Of the lines below, write out exactly those from the line with "the great king." through the line with "hold of them.", both included, and skip the rest.

[Start of Attachment]

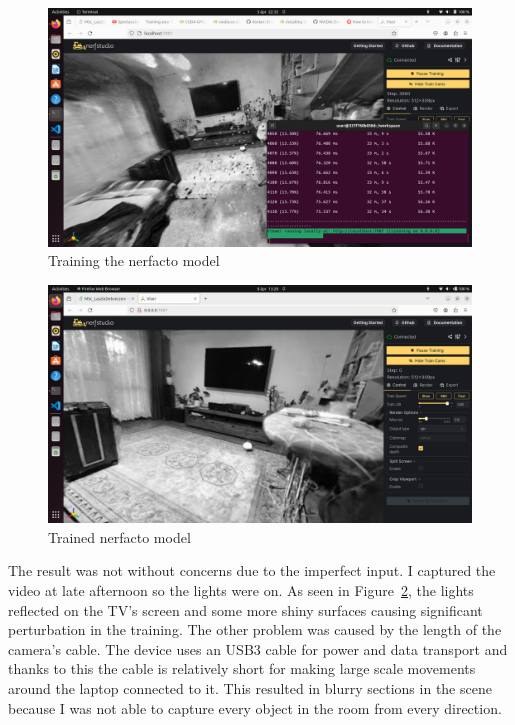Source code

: \begin{figure}[htbp]
	\centering
	\includegraphics[width=150mm, keepaspectratio]{figures/nerfstudio.png}
	\caption{Training the nerfacto model}
	\label{fig:training_nerf_karcag}
\end{figure}

\begin{figure}[htbp]
	\centering
	\includegraphics[width=150mm, keepaspectratio]{figures/trained_nerf_karcag1.png}
	\caption{Trained nerfacto model}
	\label{fig:trained_nerf_karcag}
\end{figure}

The result was not without concerns due to the imperfect input. I captured the video at late afternoon so the lights were on. As seen in Figure~\ref{fig:trained_nerf_karcag}, the lights reflected on the TV's screen and some more shiny surfaces causing significant perturbation in the training. The other problem was caused by the length of the camera's cable. The device uses an USB3 cable for power and data transport and thanks to this the cable is relatively short for making large scale movements around the laptop connected to it. This resulted in blurry sections in the scene because I was not able to capture every object in the room from every direction.

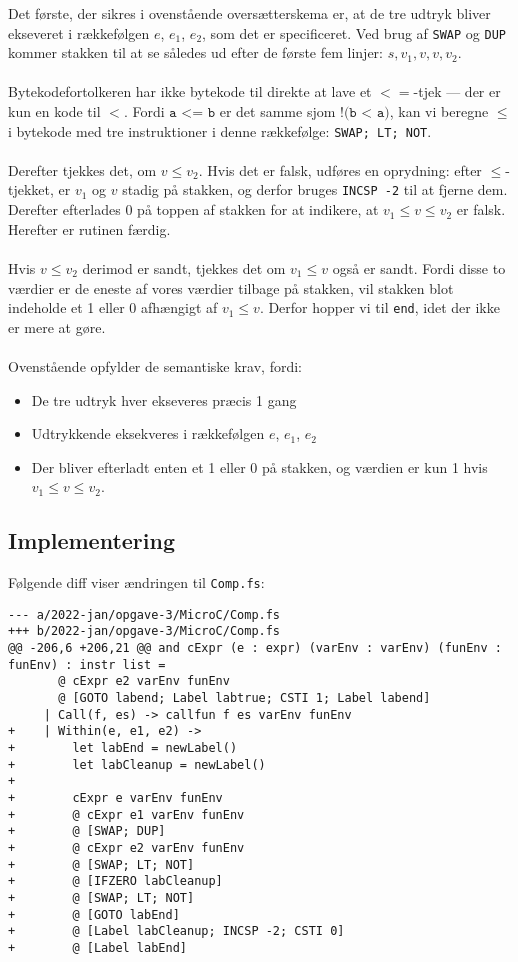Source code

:  Det første, der sikres i ovenstående oversætterskema er, at de tre udtryk bliver ekseveret i rækkefølgen $e$, $e_1$, $e_2$, som det er specificeret. Ved brug af \texttt{SWAP} og \texttt{DUP} kommer stakken til at se således ud efter de første fem linjer: $s, v_1, v, v, v_2$.
 \\\\
 Bytekodefortolkeren har ikke bytekode til direkte at lave et $<=$-tjek --- der er kun en kode til $<$. Fordi $\texttt{a <= b}$ er det samme sjom $\texttt{!(b < a)}$, kan vi beregne $\leq$ i bytekode med tre instruktioner i denne rækkefølge: \texttt{SWAP; LT; NOT}.
 \\\\
 Derefter tjekkes det, om $v \leq v_2$. Hvis det er falsk, udføres en oprydning: efter $\leq$-tjekket, er $v_1$ og $v$ stadig på stakken, og derfor bruges \texttt{INCSP -2} til at fjerne dem. Derefter efterlades 0 på toppen af stakken for at indikere, at $v_1 \leq v \leq v_2$ er falsk. Herefter er rutinen færdig.
 \\\\
 Hvis $v \leq v_2$ derimod er sandt, tjekkes det om $v_1 \leq v$ også er sandt. Fordi disse to værdier er de eneste af vores værdier tilbage på stakken, vil stakken blot indeholde et 1 eller 0 afhængigt af $v_1 \leq v$. Derfor hopper vi til \texttt{end}, idet der ikke er mere at gøre.
 \\\\
 Ovenstående opfylder de semantiske krav, fordi:
 \begin{itemize}
     \item De tre udtryk hver ekseveres præcis 1 gang
     \item Udtrykkende eksekveres i rækkefølgen $e$, $e_1$, $e_2$
     \item Der bliver efterladt enten et 1 eller 0 på stakken, og værdien er kun 1 hvis $v_1 \leq v \leq v_2$.
 \end{itemize}

\subsection{Implementering}

Følgende diff viser ændringen til \texttt{Comp.fs}:

\begin{verbatim}
--- a/2022-jan/opgave-3/MicroC/Comp.fs
+++ b/2022-jan/opgave-3/MicroC/Comp.fs
@@ -206,6 +206,21 @@ and cExpr (e : expr) (varEnv : varEnv) (funEnv : funEnv) : instr list =
       @ cExpr e2 varEnv funEnv
       @ [GOTO labend; Label labtrue; CSTI 1; Label labend]
     | Call(f, es) -> callfun f es varEnv funEnv
+    | Within(e, e1, e2) ->
+        let labEnd = newLabel()
+        let labCleanup = newLabel()
+
+        cExpr e varEnv funEnv
+        @ cExpr e1 varEnv funEnv
+        @ [SWAP; DUP]
+        @ cExpr e2 varEnv funEnv
+        @ [SWAP; LT; NOT]
+        @ [IFZERO labCleanup]
+        @ [SWAP; LT; NOT]
+        @ [GOTO labEnd]
+        @ [Label labCleanup; INCSP -2; CSTI 0]
+        @ [Label labEnd]
\end{verbatim}

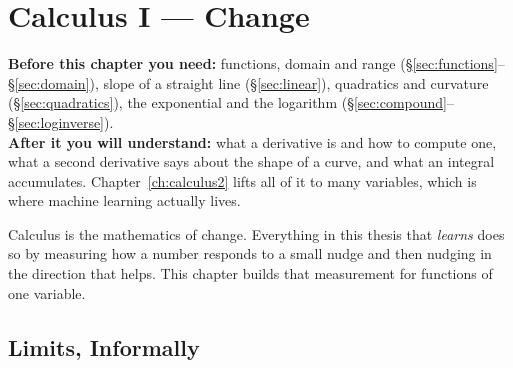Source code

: \chapter{Calculus I --- Change}
\label{ch:calculus1}

\begin{tcolorbox}[feynbox={Sky}{BBg},title={Before and After}]
\textbf{Before this chapter you need:} functions, domain and range
(\S\ref{sec:functions}--\S\ref{sec:domain}), slope of a straight line
(\S\ref{sec:linear}), quadratics and curvature (\S\ref{sec:quadratics}),
the exponential and the logarithm (\S\ref{sec:compound}--\S\ref{sec:loginverse}).\\
\textbf{After it you will understand:} what a derivative is and how to compute
one, what a second derivative says about the shape of a curve, and what an
integral accumulates. Chapter~\ref{ch:calculus2} lifts all of it to many
variables, which is where machine learning actually lives.
\end{tcolorbox}

Calculus is the mathematics of change. Everything in this thesis that
\emph{learns} does so by measuring how a number responds to a small nudge and
then nudging in the direction that helps. This chapter builds that measurement
for functions of one variable.

\section{Limits, Informally}
\label{sec:limits}



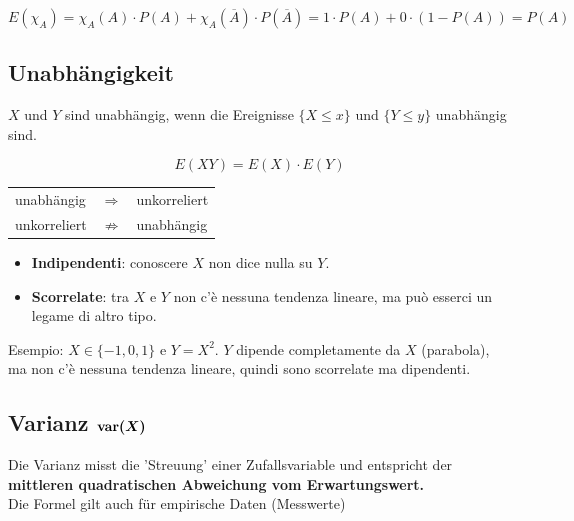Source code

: \vspace{0.2cm}


\vspace{0.1cm}

$ E(\chi_A )=  \chi_A(A) \cdot P(A) + \chi_A(\overline{A}) \cdot P(\overline{A}) = 1 \cdot P(A) + 0 \cdot (1- P(A)) = P(A) $


\subsection{Unabhängigkeit}

$X$ und $Y$ sind unabhängig, wenn die Ereignisse $\{ X \leq x \} $ und $\{ Y \leq y \} $ unabhängig sind.

\vspace{0.2cm}

\begin{minipage}[c]{0.48\columnwidth}
	\begin{center}
	\end{center}
	$$ \boxed{ E(XY) = E(X) \cdot E(Y) }$$
\end{minipage}
\hfill
\begin{minipage}[c]{0.48\columnwidth}
	\begin{tabular}{lcl}
		unabhängig		& $\Rightarrow$		& unkorreliert	\\
		unkorreliert 	& $\nRightarrow$ 	& unabhängig
	\end{tabular}
\end{minipage}\vspace{1em}
\begin{itemize}
	\item \textbf{Indipendenti}: conoscere $X$ non dice nulla su $Y$.
	\item \textbf{Scorrelate}: tra $X$ e $Y$ non c'è nessuna tendenza lineare, ma può esserci un legame di altro tipo.
\end{itemize}

Esempio: $X \in \{-1, 0, 1\}$ e $Y = X^2$. $Y$ dipende completamente da $X$ (parabola), ma non c'è nessuna tendenza lineare, quindi sono scorrelate ma dipendenti.

\subsection[Varianz]{Varianz $\bm{\var(X)}$}

Die Varianz misst die 'Streuung' einer Zufallsvariable und entspricht der \textbf{mittleren quadratischen Abweichung vom Erwartungswert.} \\
Die Formel gilt auch für empirische Daten (Messwerte)

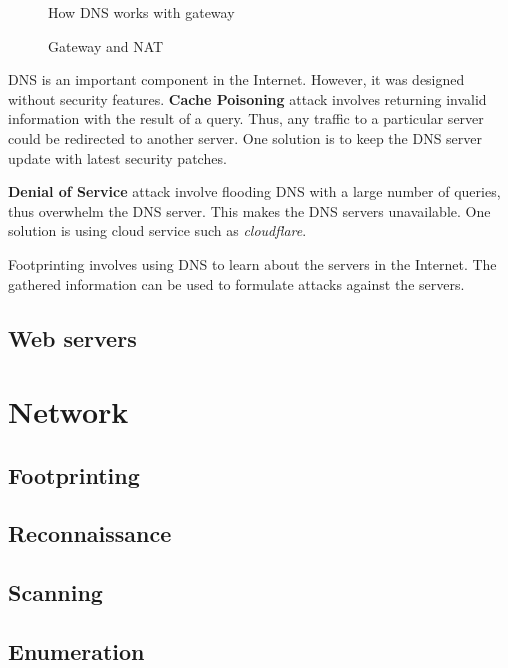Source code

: \documentclass[7x9]{times}
\begin{document}
\begin{figure}[ht]
    \centering
    \def\svgwidth{.85\textwidth}
    
    \caption{How DNS works with gateway}
\end{figure}

\begin{figure}[ht]
    \centering
    \def\svgwidth{.85\textwidth}
    
    \caption{Gateway and NAT}
\end{figure}

DNS is an important component in the Internet. However, it
was designed without security features. \textbf{Cache
    Poisoning} attack involves returning invalid information
with the result of a query. Thus, any traffic to a
particular server could be redirected to another server. 
One solution is to keep the DNS server update with latest 
security patches.

\textbf{Denial of Service} attack involve flooding DNS with
a large number of queries, thus overwhelm the DNS server.
This  makes the DNS servers unavailable. One solution is 
using cloud service such as \textit{cloudflare}.

Footprinting involves using DNS  to learn about the servers
in the Internet. The gathered information can be used to 
formulate attacks against the servers.








\section{Web servers}


\chapter{Network}

\section{Footprinting}

\section{Reconnaissance}
\section{Scanning}
\section{Enumeration}
\end{document}
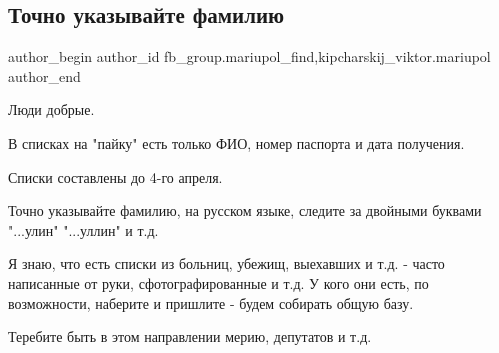  
 
 
 
 

\subsection{Точно указывайте фамилию}
\label{sec:12_04_2022.fb.fb_group.mariupol_find.1.familia}
 
\ifcmt
 author_begin
   author_id fb_group.mariupol_find,kipcharskij_viktor.mariupol
 author_end
\fi

Люди добрые.

В списках на "пайку" есть только ФИО, номер паспорта и дата получения.

Списки составлены до 4-го апреля.

Точно указывайте фамилию, на русском языке,  следите за двойными буквами
"...улин" "...уллин" и т.д.

Я знаю, что есть списки из больниц, убежищ, выехавших и т.д. - часто написанные
от руки, сфотографированные и т.д.  У кого они есть, по возможности, наберите и
пришлите - будем собирать общую базу.

Теребите быть в этом направлении мерию, депутатов и т.д.
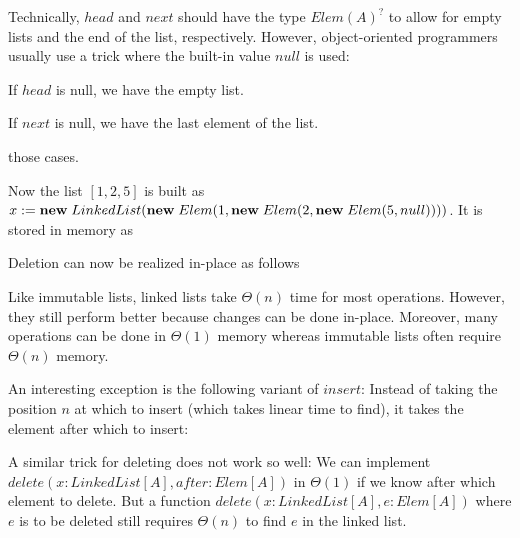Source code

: Technically, $head$ and $next$ should have the type $Elem(A)^?$ to allow for empty lists and the end of the list, respectively.
However, object-oriented programmers usually use a trick where the built-in value $null$ is used:
\begin{compactitem}
 \item If $head$ is null, we have the empty list.
 \item If $next$ is null, we have the last element of the list.
\end{compactitem} those cases.

Now the list $[1,2,5]$ is built as $x:={\rm \bf new}\; LinkedList({\rm \bf new}\; Elem(1, {\rm \bf new}\; Elem(2, {\rm \bf new}\; Elem(5, null))))$.
It is stored in memory as
\begin{amemory}
\alocations
{}
\hline
{}
\hline
{}
\hline
{}
\end{amemory}

Deletion can now be realized in-place as follows
\begin{acode}
\end{acode}

Like immutable lists, linked lists take $\Theta(n)$ time for most operations.
However, they still perform better because changes can be done in-place.
Moreover, many operations can be done in $\Theta(1)$ memory whereas immutable lists often require $\Theta(n)$ memory.

An interesting exception is the following variant of $insert$:
Instead of taking the position $n$ at which to insert (which takes linear time to find), it takes the element after which to insert:
\begin{acode}
\end{acode}

A similar trick for deleting does not work so well: We can implement $delete(x:LinkedList[A], after:Elem[A])$ in $\Theta(1)$ if we know after which element to delete.
But a function $delete(x:LinkedList[A], e:Elem[A])$ where $e$ is to be deleted still requires $\Theta(n)$ to find $e$ in the linked list.

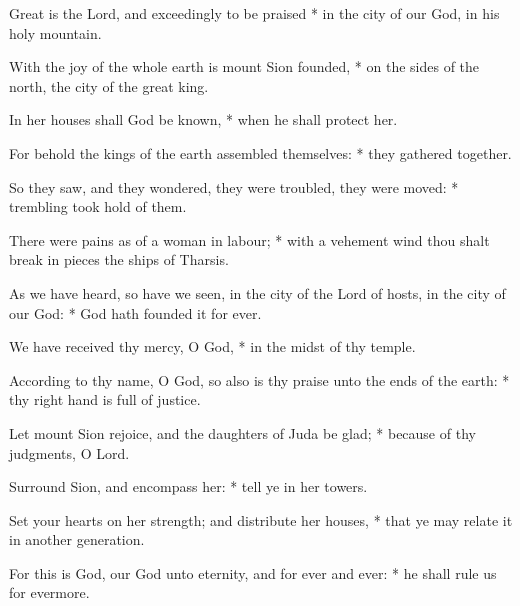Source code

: ﻿\item Great is the Lord, and exceedingly to be praised * in the city of our God, in his holy mountain.
\item With the joy of the whole earth is mount Sion founded, * on the sides of the north, the city of the great king.
\item In her houses shall God be known, * when he shall protect her.
\item For behold the kings of the earth assembled themselves: * they gathered together.
\item So they saw, and they wondered, they were troubled, they were moved: * trembling took hold of them.
\item There were pains as of a woman in labour; * with a vehement wind thou shalt break in pieces the ships of Tharsis.
\item As we have heard, so have we seen, in the city of the Lord of hosts, in the city of our God: * God hath founded it for ever.
\item We have received thy mercy, O God, * in the midst of thy temple.
\item According to thy name, O God, so also is thy praise unto the ends of the earth: * thy right hand is full of justice.
\item Let mount Sion rejoice, and the daughters of Juda be glad; * because of thy judgments, O Lord.
\item Surround Sion, and encompass her: * tell ye in her towers.
\item Set your hearts on her strength; and distribute her houses, * that ye may relate it in another generation.
\item For this is God, our God unto eternity, and for ever and ever: * he shall rule us for evermore.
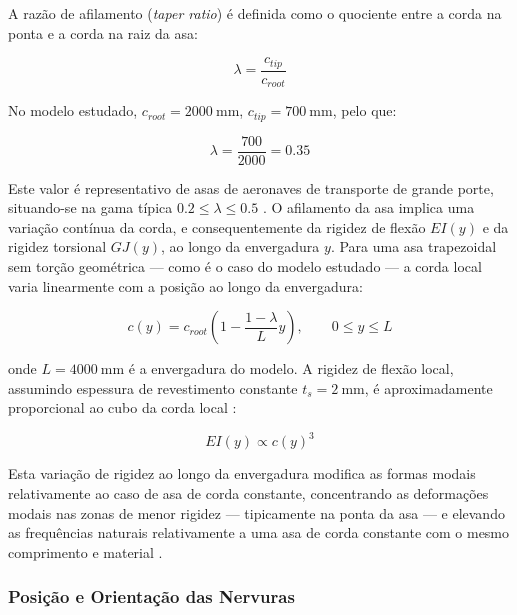 \documentclass[a4paper,fleqn,noprintline]{cas-dc}
\begin{document}
A razão de afilamento (\textit{taper ratio}) é definida como o quociente entre a corda na ponta e a corda na raiz da asa:

\begin{equation}
    \lambda = \frac{c_{tip}}{c_{root}}
    \label{eq:taper_ratio}
\end{equation}

No modelo estudado, $c_{root} = \SI{2000}{\milli\meter}$, 
$c_{tip} = \SI{700}{\milli\meter}$, pelo que:

\begin{equation}
    \lambda = \frac{700}{2000} = 0.35
    \label{eq:taper_ratio_an124}
\end{equation}

Este valor é representativo de asas de aeronaves de transporte de grande porte, situando-se na gama típica $0.2 \leq \lambda \leq 0.5$ \cite{Raymer2018}. O afilamento da asa implica uma variação contínua da corda, e consequentemente da rigidez de flexão $EI(y)$ e da rigidez torsional $GJ(y)$, ao longo da envergadura $y$. Para uma asa trapezoidal sem torção geométrica --- como é o caso do modelo estudado --- a corda local varia linearmente com a posição ao longo da envergadura:

\begin{equation}
    c(y) = c_{root}\left(1 - \frac{1-\lambda}{L}y\right), 
    \qquad 0 \leq y \leq L
    \label{eq:corda_local}
\end{equation}

\noindent onde $L = \SI{4000}{\milli\meter}$ é a envergadura do modelo. A rigidez de flexão local, assumindo espessura de revestimento constante $t_s = \SI{2}{\milli\meter}$, é aproximadamente proporcional ao cubo da corda local \cite{Megson2012}:

\begin{equation}
    EI(y) \propto c(y)^3
    \label{eq:EI_local}
\end{equation}

Esta variação de rigidez ao longo da envergadura modifica as formas modais relativamente ao caso de asa de corda constante, concentrando as deformações modais nas zonas de menor rigidez --- tipicamente na ponta da asa --- e elevando as frequências naturais relativamente a uma asa de corda constante com o mesmo comprimento e material \cite{Rao2011}.

\subsubsection{Posição e Orientação das Nervuras}
\end{document}
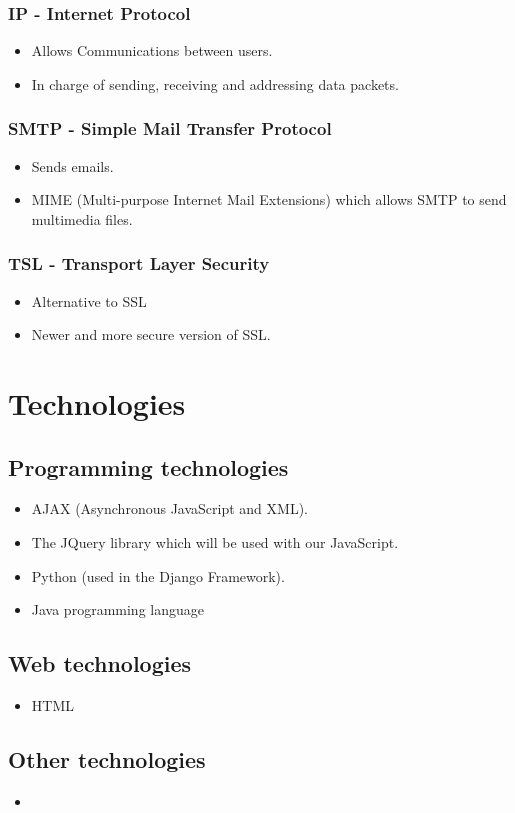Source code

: \documentclass[12pt, oneside]{article}
\begin{document}
		\subsubsection{IP - Internet Protocol}	
			\begin{itemize}
				\item Allows Communications between users.
				\item In charge of sending, receiving and addressing data packets.
			\end{itemize}				
		\subsubsection{SMTP - Simple Mail Transfer Protocol}
			\begin{itemize}
				\item Sends emails.
				\item MIME (Multi-purpose Internet Mail Extensions) which allows SMTP to send multimedia files.
			\end{itemize}
		\subsubsection{TSL - Transport Layer Security}
			\begin{itemize}
				\item Alternative to SSL
				\item Newer and more secure version of SSL.
			\end{itemize}
		
\section{Technologies}
	\subsection{Programming technologies}
		\begin{itemize}
			\item AJAX (Asynchronous JavaScript and XML).
			\item The JQuery library which will be used with our JavaScript.
			\item Python (used in the Django Framework).
			\item Java programming language 
		\end{itemize}
	\subsection{Web technologies}
		\begin{itemize}
			\item HTML
		\end{itemize}
	\subsection{Other technologies}
		\begin{itemize}
			\item
		\end{itemize}
\end{document}
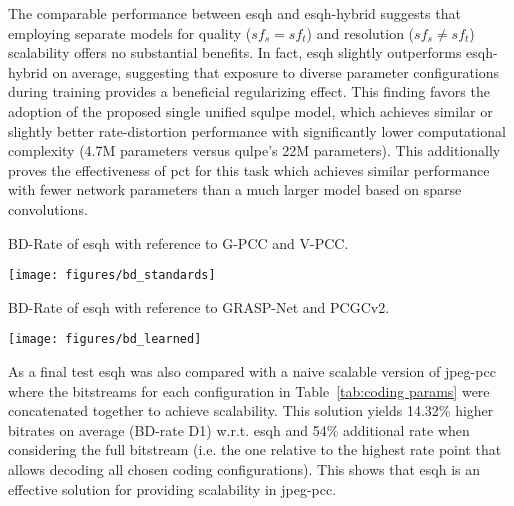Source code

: The comparable performance between \gls{esqh} and \gls{esqh}-hybrid suggests that employing separate models for quality ($sf_s = sf_t$) and resolution ($sf_s \neq sf_t$) scalability offers no substantial benefits. In fact, \gls{esqh} slightly outperforms \gls{esqh}-hybrid on average, suggesting that exposure to diverse parameter configurations during training provides a beneficial regularizing effect. This finding favors the adoption of the proposed single unified \gls{squlpe} model, which achieves similar or slightly better rate-distortion performance with significantly lower computational complexity (4.7M parameters versus \gls{qulpe}'s 22M parameters). This additionally proves the effectiveness of \gls{pct} for this task which achieves similar performance with fewer network parameters than a much larger model based on sparse convolutions.

\begin{table*}
    \centering
    \caption{BD-Rate of \gls{esqh} with reference to G-PCC and V-PCC.}
    \texttt{[image: figures/bd\_standards]}
    \label{fig:bd_rqulpe_standards}
\end{table*}

\begin{table*}
    \centering
    \caption{BD-Rate of \gls{esqh} with reference to GRASP-Net and PCGCv2.}
    \texttt{[image: figures/bd\_learned]}
    \label{fig:bd_rqulpe_others}
\end{table*}


As a final test \gls{esqh} was also compared with a naive scalable version of \gls{jpeg-pcc} where the bitstreams for each configuration in Table~\ref{tab:coding params} were concatenated together to achieve scalability. This solution yields 14.32\% higher bitrates on average (BD-rate D1) w.r.t. \gls{esqh} and 54\% additional rate when considering the full bitstream (i.e. the one relative to the highest rate point that allows decoding all chosen coding configurations). This shows that \gls{esqh} is an effective solution for providing scalability in \gls{jpeg-pcc}.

[End of Attachment]

Problem solution —
\item With the joy of the whole earth is mount Sion founded, * on the sides of the north, the city of the great king.
\item In her houses shall God be known, * when he shall protect her.
\item For behold the kings of the earth assembled themselves: * they gathered together.
\item So they saw, and they wondered, they were troubled, they were moved: * trembling took hold of them.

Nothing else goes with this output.